Baytrail HDMI Audio Kernel HOWTO

This post provides the instructions required to build the kernel for the Meegopad and other similar devices with HDMI audio enabled.

# Get the HDMI audio patch patch
wget https://raw.githubusercontent.com/01org/baytrailaudio/master/hdmi_audio_20150319.patch

# Get the Ubuntu mainline PPA packaging patches 
wget http://kernel.ubuntu.com/~kernel-ppa/mainline/v3.16.7-ckt10-utopic/0001-base-packaging.patch
wget http://kernel.ubuntu.com/~kernel-ppa/mainline/v3.16.7-ckt10-utopic/0002-debian-changelog.patch
wget http://kernel.ubuntu.com/~kernel-ppa/mainline/v3.16.7-ckt10-utopic/0003-configs-based-on-Ubuntu-3.16.0-37.49.patch

# Get the kernel
git clone git://kernel.ubuntu.com/ubuntu/linux.git
cd linux
git checkout v3.16.7-ckt10

# Apply the patches
git am ../000*
patch -p1 < ../hdmi_audio_20150319.patch

# Theres a .config included in the HDMI audio patch so we can use that
# If you really want to you could copy the config from elsewhere
make oldconfig
make clean
make -j `getconf _NPROCESSORS_ONLN` deb-pkg LOCALVERSION=-byt

Once this completes you’ll have the .deb files in the parent directory ready to install on your device using dpkg.

PK

MeegoPad T01 HDMI Audio SUCCESS

Ha! Finally got this little sucka going!

I finally found a github repo with a patch to enable the HDMI audio in the kernel (https://github.com/01org/baytrailaudio).

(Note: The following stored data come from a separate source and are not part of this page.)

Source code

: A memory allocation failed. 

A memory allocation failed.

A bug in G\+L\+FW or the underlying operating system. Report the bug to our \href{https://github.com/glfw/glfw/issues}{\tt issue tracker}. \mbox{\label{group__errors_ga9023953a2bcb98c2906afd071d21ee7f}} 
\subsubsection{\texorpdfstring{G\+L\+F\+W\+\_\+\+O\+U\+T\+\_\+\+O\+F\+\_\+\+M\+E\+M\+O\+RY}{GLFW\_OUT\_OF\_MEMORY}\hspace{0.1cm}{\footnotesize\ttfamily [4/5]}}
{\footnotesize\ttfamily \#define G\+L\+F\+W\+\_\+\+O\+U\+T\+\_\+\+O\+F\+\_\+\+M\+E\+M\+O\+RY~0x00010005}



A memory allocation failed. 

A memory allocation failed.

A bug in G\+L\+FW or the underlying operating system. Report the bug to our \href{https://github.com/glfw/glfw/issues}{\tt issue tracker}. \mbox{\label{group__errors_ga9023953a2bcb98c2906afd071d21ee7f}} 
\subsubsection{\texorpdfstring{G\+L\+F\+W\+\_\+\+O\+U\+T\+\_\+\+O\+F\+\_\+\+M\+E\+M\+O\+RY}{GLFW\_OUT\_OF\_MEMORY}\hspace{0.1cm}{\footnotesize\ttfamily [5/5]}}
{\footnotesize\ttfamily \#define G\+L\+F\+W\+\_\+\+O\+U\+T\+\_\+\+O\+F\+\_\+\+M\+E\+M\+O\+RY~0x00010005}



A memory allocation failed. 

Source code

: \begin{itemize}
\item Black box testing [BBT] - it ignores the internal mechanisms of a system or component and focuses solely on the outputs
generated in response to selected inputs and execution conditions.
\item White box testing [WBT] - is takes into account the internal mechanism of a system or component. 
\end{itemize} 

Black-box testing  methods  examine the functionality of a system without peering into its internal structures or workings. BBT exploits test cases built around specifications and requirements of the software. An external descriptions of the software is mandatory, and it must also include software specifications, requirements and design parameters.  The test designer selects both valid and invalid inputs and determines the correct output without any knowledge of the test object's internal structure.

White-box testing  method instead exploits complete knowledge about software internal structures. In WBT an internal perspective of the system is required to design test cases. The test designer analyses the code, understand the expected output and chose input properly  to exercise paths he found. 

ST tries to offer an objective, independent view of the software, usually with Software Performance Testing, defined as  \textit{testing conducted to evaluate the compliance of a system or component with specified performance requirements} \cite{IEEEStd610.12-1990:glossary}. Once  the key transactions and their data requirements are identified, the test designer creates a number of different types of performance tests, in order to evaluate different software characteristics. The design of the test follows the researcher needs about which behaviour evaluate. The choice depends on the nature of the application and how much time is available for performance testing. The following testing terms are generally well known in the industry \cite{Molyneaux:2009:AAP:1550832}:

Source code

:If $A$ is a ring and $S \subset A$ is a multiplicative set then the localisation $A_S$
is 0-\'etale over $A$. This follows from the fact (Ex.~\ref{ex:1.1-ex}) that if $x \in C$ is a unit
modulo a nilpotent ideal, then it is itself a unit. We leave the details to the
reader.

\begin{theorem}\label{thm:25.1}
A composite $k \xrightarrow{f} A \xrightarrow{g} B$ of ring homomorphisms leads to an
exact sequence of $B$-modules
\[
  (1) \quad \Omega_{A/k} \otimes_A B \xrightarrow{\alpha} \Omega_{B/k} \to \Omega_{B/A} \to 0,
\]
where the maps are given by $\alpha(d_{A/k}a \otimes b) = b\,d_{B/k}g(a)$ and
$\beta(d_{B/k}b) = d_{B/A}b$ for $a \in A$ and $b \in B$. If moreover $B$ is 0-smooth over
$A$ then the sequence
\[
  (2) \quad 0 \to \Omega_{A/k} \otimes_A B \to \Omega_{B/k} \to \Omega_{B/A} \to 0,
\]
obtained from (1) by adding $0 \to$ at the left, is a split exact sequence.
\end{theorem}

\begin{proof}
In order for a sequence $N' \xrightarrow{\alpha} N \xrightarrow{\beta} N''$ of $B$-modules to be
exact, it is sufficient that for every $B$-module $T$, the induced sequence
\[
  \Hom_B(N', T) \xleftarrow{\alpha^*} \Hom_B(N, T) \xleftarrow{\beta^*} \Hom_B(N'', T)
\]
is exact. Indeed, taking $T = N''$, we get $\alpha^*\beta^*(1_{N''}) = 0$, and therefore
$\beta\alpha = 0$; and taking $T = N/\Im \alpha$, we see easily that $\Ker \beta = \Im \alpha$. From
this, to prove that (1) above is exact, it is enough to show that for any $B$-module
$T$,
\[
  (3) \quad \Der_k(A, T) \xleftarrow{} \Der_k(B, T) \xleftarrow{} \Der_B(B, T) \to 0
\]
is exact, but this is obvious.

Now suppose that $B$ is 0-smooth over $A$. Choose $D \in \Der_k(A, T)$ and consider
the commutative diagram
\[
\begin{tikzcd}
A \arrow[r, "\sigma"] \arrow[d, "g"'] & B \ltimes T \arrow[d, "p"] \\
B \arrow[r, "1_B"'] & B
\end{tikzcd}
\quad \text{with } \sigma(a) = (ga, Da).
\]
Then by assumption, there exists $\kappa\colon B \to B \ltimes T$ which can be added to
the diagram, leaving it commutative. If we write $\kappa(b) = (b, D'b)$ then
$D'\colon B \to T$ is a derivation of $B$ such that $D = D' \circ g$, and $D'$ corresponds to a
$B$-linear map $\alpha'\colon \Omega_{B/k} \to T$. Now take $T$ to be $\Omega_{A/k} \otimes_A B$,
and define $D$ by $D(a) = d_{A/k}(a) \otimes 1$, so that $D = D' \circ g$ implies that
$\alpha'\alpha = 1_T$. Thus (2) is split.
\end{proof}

I got the patch, got the kernel code, applied the patch and did a build. It booted fine, but no audio device! I looked at the source and found the ACPI device it was trying to use (HAD0F28). The device was there in the device tree, but the status of the device was 0, i.e. not ready. So I got down with acpi dump and found this little snippet

Device (HAD)
{
  Name (_ADR, Zero) // _ADR: Address
  Name (_HID, "HAD0F28") // _HID: Hardware ID
  Name (_CID, "HAD0F28") // _CID: Compatible ID
  Name (_DDN, "Intel(R) HDMI Audio Driver - HAD")
  Name (_UID, One) // _UID: Unique ID
  Method (_STA, 0, NotSerialized) // _STA: Status
  {
    If (And (OSSL, 0x80))
    {
      Return (0x0F)
    }
    Return (Zero)
  }
...

You’ll notice that the device returns a 0 status unless the OSSL field (in an operation region) has the top bit set. I couldn’t for the life of me find anything that would set this bit from any ACPI methods so I just hacked the DSDT to always return 0x0F (i.e. fully enabled).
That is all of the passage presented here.